Format: Audio; 7 CDs (8 hrs, 11 min.)
Narrator: Janet Metzger
Publisher: St. Martin’s Press/Brilliance Audio
Released: August 16, 2011
Source: Borrowed from the library
Ellie Calvin is caught in a dying marriage, and she knows this. With her beloved daughter away at college and a growing gap between her and her husband, she doesn’t quite seem to fit into her own life. But everything changes when her controlling mother, Lillian, passes away. Ellie sees her ex-boyfriend, Hutch, at the funeral, and learns that he is in charge of a documentary that involved Lillian before her death – and he wants answers to questions that Ellie’s not sure she can face.

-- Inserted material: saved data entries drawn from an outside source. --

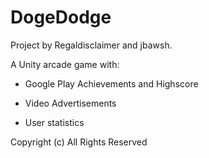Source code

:# DogeDodge

Project by Regaldisclaimer and jbawsh.

A Unity arcade game with:

- Google Play Achievements and Highscore

- Video Advertisements

- User statistics


Copyright (c) All Rights Reserved
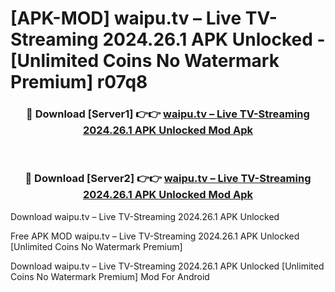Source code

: # [APK-MOD] waipu.tv – Live TV-Streaming 2024.26.1 APK Unlocked - [Unlimited Coins No Watermark Premium] r07q8



<div align="center">
<h3>🔴 Download [Server1] 👉👉 <a href="https://momento.my/?title=waipu.tv_–_Live_TV-Streaming_2024.26.1_APK_Unlocked">waipu.tv – Live TV-Streaming 2024.26.1 APK Unlocked Mod Apk</a></h3><br>

<h3>🔴 Download [Server2] 👉👉 <a href="https://momento.my/?title=waipu.tv_–_Live_TV-Streaming_2024.26.1_APK_Unlocked">waipu.tv – Live TV-Streaming 2024.26.1 APK Unlocked Mod Apk</a></h3>
</div>



Download waipu.tv – Live TV-Streaming 2024.26.1 APK Unlocked 

Free APK MOD waipu.tv – Live TV-Streaming 2024.26.1 APK Unlocked [Unlimited Coins No Watermark Premium]

Download waipu.tv – Live TV-Streaming 2024.26.1 APK Unlocked [Unlimited Coins No Watermark Premium] Mod For Android
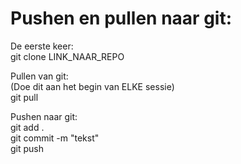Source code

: Pushen en pullen naar git:  
=======

De eerste keer:  
git clone LINK_NAAR_REPO

Pullen van git:  
(Doe dit aan het begin van ELKE sessie)  
git pull  

Pushen naar git:  
   git add .  
   git commit -m "tekst"  
   git push  
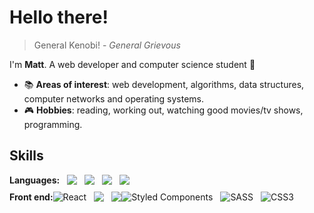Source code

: # Hello there!

> General Kenobi! - _General Grievous_

I'm **Matt**. A web developer and computer science student 🚀

- 📚 **Areas of interest**: web development, algorithms, data structures,
  computer networks and operating systems.
- 🎮 **Hobbies**: reading, working out, watching good movies/tv shows,
  programming.

## Skills

<div style = "display: flex; align-items: center;">
<strong> 
  Languages: 
</strong>

<img src = "https://img.shields.io/badge/-javascript-green?logo=javascript&style=for-the-badge&logoColor=white&color=F7DF1E" style = "margin-left: 12px;">
<img src = "https://img.shields.io/badge/-typescript-green?logo=typescript&style=for-the-badge&logoColor=white&color=3178c6" style = "margin-left: 12px;">
<img src = "https://img.shields.io/badge/-Python-green?logo=python&style=for-the-badge&logoColor=white&color=3776AB" style = "margin-left: 12px;">
<img src = "https://img.shields.io/badge/-C++-green?logo=c%2B%2B&style=for-the-badge&logoColor=white&color=00599C" style = "margin-left: 12px;">

</div>

<div style = "display: flex; align-items:center; margin-top: 10px; flex-wrap: wrap;">
<strong> 
  Front end: 
</strong>

<img alt="React" src="https://img.shields.io/badge/react-%2320232a.svg?&style=for-the-badge&logo=react&logoColor=%2361DAFB"/>

<img src = "https://img.shields.io/badge/-REDUX-green?logo=redux&style=for-the-badge&logoColor=white&color=764ABC" style = "margin-left: 12px;">
<img src = "https://img.shields.io/badge/-NEXT JS-green?logo=vercel&style=for-the-badge&logoColor=white&color=000000" style = "margin-left: 12px;">

<img alt="Styled Components" src="https://img.shields.io/badge/styled--components-DB7093?style=for-the-badge&logo=styled-components&logoColor=white"/>

<img alt="SASS" src="https://img.shields.io/badge/SASS-hotpink.svg?&style=for-the-badge&logo=SASS&logoColor=white" style = "margin-left: 12px;"/>

<img alt="CSS3" src="https://img.shields.io/badge/css3-%231572B6.svg?&style=for-the-badge&logo=css3&logoColor=white" style = "margin-left: 12px;"/>

</div>

<!--
**melosomelo/melosomelo** is a ✨ _special_ ✨ repository because its `README.md` (this file) appears on your GitHub profile.

Here are some ideas to get you started:

- 🔭 I’m currently working on ...
- 🌱 I’m currently learning ...
- 👯 I’m looking to collaborate on ...
- 🤔 I’m looking for help with ...
- 💬 Ask me about ...
- 📫 How to reach me: ...
- 😄 Pronouns: ...
- ⚡ Fun fact: ...
-->
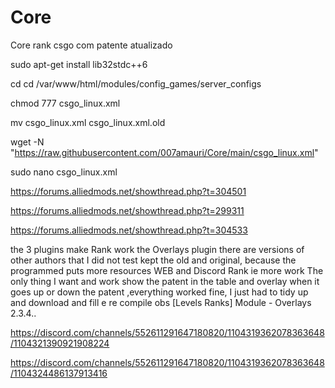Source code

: # Core
Core rank csgo com patente atualizado

sudo apt-get install lib32stdc++6

cd cd /var/www/html/modules/config_games/server_configs

chmod 777 csgo_linux.xml

mv csgo_linux.xml csgo_linux.xml.old

wget -N "https://raw.githubusercontent.com/007amauri/Core/main/csgo_linux.xml"

sudo nano csgo_linux.xml

https://forums.alliedmods.net/showthread.php?t=304501

https://forums.alliedmods.net/showthread.php?t=299311

https://forums.alliedmods.net/showthread.php?t=304533

the 3 plugins make Rank work
the Overlays plugin there are versions of other authors that I did not test kept the old and original, because the programmed puts more resources WEB and Discord Rank ie more work
The only thing I want and work show the patent in the table and overlay when it goes up or down the patent ,everything worked fine, I just had to tidy up and download and fill 
e re compile obs [Levels Ranks] Module - Overlays 2.3.4..

https://discord.com/channels/552611291647180820/1104319362078363648/1104321390921908224

https://discord.com/channels/552611291647180820/1104319362078363648/1104324486137913416

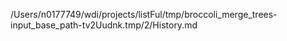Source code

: /Users/n0177749/wdi/projects/listFul/tmp/broccoli_merge_trees-input_base_path-tv2Uudnk.tmp/2/History.md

As Ellie and Hutch start digging into Lillian’s history, and speaking for the first time in years, Ellie’s closed heart slowly begins to open. Using both a hidden diary that Ellie found in her mother’s things, and a trip to the Summer House, a mysterious and seductive bayside home, they gamble that they can work together and not fall in love again. But in piecing together a decades-old unrequited-love story, they just might uncover the secrets in their own hearts…
———
I dearly loved this book. It pulled at my heartstrings, made me teary-eyed, and left me hopeful. What more could I ask for?
Coming Up For Air is such an appropriate title for this book. It relates to an amazing phenomena that happens at the Summer House, and also to Ellie herself, stagnant in a suffocating marriage and desperate for air. It is the mystery she finds in her late mother’s journal that is her catalyst. In uncovering her mother’s secret life, those missing years in the early 1960s, and the impact they had on her, Ellie rediscovers herself.
This was a beautifully written novel about love lost and found again. About heartbreak and hope. With a well-drawn cast of characters and a magical setting, it was easy to be absorbed in the story. Keep the tissues handy!
The audio edition of this book was performed by Janet Metzger, and I enjoyed her narration. The story was told in Ellie’s first person POV, and Ms. Metzger captured her disposition perfectly.